### Work order
Below are records; count the lines that hold the string "application" and give only the count.

:: Records to process

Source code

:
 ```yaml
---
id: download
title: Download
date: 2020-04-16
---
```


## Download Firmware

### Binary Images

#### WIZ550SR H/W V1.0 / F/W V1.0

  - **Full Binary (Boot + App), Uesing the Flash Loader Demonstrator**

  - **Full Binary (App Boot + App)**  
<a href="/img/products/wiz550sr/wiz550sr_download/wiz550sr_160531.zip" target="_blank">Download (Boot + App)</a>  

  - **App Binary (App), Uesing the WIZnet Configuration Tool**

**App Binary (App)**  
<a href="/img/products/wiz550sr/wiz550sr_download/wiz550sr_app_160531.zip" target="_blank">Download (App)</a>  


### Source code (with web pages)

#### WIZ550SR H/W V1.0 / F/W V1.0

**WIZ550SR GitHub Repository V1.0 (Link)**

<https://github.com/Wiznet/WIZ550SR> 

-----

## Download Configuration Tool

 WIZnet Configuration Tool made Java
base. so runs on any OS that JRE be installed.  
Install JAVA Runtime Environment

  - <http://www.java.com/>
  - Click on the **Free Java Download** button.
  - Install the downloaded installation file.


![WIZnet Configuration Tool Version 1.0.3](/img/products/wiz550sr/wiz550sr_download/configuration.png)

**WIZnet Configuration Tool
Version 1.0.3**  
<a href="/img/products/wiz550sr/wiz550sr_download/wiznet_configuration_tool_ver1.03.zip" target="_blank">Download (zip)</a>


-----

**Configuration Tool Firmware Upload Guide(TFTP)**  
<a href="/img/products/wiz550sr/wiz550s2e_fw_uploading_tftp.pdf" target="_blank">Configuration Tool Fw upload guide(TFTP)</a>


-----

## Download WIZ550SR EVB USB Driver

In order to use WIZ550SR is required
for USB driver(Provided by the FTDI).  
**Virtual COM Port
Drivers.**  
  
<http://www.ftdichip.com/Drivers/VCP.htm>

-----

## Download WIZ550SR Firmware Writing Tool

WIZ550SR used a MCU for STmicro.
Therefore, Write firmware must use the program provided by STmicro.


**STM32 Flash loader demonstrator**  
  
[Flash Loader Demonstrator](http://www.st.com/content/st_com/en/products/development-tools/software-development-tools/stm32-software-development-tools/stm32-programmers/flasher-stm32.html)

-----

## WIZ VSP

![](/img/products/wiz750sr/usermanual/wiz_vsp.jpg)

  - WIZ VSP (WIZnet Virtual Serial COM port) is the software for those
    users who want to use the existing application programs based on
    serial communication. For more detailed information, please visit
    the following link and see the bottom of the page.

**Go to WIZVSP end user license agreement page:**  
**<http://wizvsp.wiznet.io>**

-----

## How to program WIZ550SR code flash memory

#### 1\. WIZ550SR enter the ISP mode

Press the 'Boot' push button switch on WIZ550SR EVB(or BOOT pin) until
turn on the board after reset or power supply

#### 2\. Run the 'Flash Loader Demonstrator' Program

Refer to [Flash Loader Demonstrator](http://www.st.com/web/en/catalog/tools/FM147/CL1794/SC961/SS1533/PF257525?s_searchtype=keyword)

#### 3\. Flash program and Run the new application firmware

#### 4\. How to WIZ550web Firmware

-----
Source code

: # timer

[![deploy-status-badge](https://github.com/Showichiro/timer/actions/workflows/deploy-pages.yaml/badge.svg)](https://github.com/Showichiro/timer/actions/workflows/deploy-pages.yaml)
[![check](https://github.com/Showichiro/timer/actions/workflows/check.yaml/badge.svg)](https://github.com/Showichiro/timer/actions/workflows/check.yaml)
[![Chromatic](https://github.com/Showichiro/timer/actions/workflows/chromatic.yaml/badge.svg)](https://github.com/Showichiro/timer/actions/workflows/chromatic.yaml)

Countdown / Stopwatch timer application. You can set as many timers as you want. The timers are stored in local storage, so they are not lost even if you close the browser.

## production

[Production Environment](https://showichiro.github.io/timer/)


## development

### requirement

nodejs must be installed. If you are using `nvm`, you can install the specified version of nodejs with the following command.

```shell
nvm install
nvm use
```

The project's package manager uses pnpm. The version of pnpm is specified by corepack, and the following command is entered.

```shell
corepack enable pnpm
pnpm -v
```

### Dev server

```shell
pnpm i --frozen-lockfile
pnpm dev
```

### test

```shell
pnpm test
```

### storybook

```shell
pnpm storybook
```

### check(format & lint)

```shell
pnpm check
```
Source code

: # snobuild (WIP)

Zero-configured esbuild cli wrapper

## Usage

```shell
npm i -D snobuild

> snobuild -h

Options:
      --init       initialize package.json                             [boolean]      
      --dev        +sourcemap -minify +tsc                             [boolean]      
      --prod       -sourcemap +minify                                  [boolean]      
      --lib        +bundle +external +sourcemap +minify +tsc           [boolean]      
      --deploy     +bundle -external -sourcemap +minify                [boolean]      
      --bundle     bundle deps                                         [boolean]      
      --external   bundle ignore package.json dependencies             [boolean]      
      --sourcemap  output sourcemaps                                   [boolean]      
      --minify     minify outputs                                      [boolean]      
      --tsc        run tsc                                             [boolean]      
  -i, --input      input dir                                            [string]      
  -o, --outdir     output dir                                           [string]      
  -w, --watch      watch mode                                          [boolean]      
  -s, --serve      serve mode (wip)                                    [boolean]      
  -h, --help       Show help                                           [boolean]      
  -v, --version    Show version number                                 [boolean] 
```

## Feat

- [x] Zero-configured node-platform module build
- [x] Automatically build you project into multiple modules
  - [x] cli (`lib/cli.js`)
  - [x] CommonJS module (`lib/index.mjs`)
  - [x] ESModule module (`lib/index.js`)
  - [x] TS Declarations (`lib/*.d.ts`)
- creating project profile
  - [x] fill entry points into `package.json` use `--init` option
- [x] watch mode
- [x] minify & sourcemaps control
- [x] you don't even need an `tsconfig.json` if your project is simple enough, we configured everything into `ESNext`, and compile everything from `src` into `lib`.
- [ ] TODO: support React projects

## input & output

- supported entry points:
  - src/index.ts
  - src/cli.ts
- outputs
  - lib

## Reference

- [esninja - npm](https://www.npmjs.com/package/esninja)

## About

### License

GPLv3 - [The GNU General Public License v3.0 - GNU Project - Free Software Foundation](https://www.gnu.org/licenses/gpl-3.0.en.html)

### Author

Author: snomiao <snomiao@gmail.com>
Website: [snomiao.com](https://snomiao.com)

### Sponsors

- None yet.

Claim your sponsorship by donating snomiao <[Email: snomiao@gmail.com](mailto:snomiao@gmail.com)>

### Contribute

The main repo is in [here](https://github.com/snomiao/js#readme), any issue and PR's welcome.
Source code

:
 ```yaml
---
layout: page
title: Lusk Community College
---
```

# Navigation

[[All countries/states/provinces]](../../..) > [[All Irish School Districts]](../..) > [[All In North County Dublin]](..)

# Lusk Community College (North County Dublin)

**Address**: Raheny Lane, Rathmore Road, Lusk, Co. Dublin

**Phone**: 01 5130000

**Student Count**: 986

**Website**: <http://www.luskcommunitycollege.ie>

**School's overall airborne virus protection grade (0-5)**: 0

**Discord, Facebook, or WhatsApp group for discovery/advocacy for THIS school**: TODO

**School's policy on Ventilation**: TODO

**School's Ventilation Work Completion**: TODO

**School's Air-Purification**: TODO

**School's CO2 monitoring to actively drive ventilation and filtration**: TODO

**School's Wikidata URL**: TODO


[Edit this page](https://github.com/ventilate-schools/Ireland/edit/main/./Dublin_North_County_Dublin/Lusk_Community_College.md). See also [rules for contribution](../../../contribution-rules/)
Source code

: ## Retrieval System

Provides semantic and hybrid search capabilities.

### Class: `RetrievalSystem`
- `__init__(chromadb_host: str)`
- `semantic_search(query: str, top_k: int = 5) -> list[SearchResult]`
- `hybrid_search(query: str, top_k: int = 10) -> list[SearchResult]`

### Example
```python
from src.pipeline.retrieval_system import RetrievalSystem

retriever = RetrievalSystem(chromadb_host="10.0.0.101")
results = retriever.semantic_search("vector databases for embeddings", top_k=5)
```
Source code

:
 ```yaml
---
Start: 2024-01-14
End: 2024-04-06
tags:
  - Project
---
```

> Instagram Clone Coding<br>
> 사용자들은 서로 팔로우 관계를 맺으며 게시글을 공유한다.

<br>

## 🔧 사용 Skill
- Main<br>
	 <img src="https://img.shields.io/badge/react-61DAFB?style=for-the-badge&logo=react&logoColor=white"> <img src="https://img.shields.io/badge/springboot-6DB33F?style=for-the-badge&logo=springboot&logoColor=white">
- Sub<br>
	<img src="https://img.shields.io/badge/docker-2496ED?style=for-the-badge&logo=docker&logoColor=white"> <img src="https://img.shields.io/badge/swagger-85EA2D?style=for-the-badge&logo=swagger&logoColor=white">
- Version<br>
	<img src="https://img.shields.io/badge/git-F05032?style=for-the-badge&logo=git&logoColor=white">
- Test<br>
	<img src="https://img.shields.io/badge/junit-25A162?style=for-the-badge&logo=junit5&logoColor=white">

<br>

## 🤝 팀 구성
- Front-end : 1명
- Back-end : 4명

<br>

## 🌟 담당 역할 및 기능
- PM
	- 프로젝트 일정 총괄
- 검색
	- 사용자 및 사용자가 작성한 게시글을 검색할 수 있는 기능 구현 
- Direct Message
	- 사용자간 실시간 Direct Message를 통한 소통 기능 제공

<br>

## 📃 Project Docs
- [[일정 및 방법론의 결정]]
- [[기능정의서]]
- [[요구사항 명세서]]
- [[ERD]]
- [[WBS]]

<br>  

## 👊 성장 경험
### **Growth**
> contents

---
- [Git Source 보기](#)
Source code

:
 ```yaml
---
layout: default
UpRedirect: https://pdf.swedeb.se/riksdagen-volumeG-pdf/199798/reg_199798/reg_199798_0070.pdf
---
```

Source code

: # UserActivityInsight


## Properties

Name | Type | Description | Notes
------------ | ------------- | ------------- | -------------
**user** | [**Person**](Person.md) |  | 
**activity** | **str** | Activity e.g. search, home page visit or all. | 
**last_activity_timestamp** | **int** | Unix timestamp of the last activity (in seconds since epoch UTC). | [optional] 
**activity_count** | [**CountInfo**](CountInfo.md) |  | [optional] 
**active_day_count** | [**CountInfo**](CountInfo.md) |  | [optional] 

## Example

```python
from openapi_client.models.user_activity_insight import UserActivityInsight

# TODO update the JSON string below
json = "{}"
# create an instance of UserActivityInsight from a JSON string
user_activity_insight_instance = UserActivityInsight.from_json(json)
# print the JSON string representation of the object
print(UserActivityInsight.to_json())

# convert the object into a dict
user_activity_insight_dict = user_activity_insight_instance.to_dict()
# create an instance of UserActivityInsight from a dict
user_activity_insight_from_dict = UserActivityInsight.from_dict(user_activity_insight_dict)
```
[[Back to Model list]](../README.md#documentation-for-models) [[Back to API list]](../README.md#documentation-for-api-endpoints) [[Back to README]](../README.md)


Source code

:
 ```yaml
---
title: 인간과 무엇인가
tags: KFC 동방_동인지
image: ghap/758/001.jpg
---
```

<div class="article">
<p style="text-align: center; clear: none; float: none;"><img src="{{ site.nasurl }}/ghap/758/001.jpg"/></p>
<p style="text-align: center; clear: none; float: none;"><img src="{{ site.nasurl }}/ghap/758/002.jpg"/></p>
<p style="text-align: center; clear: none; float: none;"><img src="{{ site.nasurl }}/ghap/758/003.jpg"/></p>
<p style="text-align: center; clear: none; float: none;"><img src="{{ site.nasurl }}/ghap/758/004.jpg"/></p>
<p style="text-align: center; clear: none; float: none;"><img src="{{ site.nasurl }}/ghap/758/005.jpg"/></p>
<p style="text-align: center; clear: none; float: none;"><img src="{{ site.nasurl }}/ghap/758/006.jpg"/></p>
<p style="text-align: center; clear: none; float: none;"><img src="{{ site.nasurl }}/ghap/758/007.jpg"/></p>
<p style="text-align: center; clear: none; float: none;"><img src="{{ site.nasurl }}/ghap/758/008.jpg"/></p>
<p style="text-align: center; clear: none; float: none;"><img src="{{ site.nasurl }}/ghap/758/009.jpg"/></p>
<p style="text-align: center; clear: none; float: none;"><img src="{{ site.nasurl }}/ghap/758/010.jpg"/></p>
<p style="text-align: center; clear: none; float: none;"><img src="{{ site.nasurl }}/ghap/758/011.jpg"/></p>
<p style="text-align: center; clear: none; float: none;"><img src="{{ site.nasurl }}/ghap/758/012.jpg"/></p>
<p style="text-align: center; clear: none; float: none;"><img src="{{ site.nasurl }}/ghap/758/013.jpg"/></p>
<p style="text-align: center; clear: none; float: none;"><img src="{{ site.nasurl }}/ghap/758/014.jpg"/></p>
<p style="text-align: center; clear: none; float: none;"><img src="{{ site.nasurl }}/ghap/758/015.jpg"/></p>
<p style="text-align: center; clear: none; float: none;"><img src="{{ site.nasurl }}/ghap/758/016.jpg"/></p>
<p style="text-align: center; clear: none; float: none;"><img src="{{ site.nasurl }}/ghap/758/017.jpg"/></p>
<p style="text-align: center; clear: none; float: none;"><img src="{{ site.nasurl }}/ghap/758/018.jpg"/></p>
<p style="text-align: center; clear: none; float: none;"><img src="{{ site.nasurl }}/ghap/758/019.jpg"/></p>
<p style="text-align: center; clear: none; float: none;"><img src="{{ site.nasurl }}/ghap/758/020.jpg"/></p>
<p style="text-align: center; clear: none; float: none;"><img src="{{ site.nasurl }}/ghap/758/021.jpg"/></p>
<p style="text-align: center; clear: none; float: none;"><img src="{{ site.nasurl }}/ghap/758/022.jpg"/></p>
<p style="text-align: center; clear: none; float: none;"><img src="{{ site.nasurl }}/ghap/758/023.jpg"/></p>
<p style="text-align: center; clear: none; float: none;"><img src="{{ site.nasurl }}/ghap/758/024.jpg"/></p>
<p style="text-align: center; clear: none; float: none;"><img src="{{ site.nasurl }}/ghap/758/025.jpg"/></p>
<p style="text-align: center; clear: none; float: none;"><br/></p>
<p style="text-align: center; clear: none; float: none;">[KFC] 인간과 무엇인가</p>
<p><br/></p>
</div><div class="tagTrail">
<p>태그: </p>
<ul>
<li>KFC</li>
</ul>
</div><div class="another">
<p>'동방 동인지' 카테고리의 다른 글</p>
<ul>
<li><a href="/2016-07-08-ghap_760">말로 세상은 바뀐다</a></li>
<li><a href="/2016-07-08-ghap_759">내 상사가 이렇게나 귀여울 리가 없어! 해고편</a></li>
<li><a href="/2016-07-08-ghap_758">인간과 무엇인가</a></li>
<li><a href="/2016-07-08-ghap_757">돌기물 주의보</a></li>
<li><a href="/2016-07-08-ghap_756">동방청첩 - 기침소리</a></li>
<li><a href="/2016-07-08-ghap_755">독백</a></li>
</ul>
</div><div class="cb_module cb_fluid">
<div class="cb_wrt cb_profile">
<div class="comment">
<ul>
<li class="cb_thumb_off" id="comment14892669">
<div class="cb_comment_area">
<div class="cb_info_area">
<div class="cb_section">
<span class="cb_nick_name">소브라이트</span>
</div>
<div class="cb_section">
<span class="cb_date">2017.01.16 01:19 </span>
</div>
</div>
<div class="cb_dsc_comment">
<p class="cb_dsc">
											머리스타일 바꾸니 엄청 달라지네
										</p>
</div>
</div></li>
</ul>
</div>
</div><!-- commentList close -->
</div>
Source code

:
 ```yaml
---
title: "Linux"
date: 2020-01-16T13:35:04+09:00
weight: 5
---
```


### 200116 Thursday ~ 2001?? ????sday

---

::::

### Solved problem
3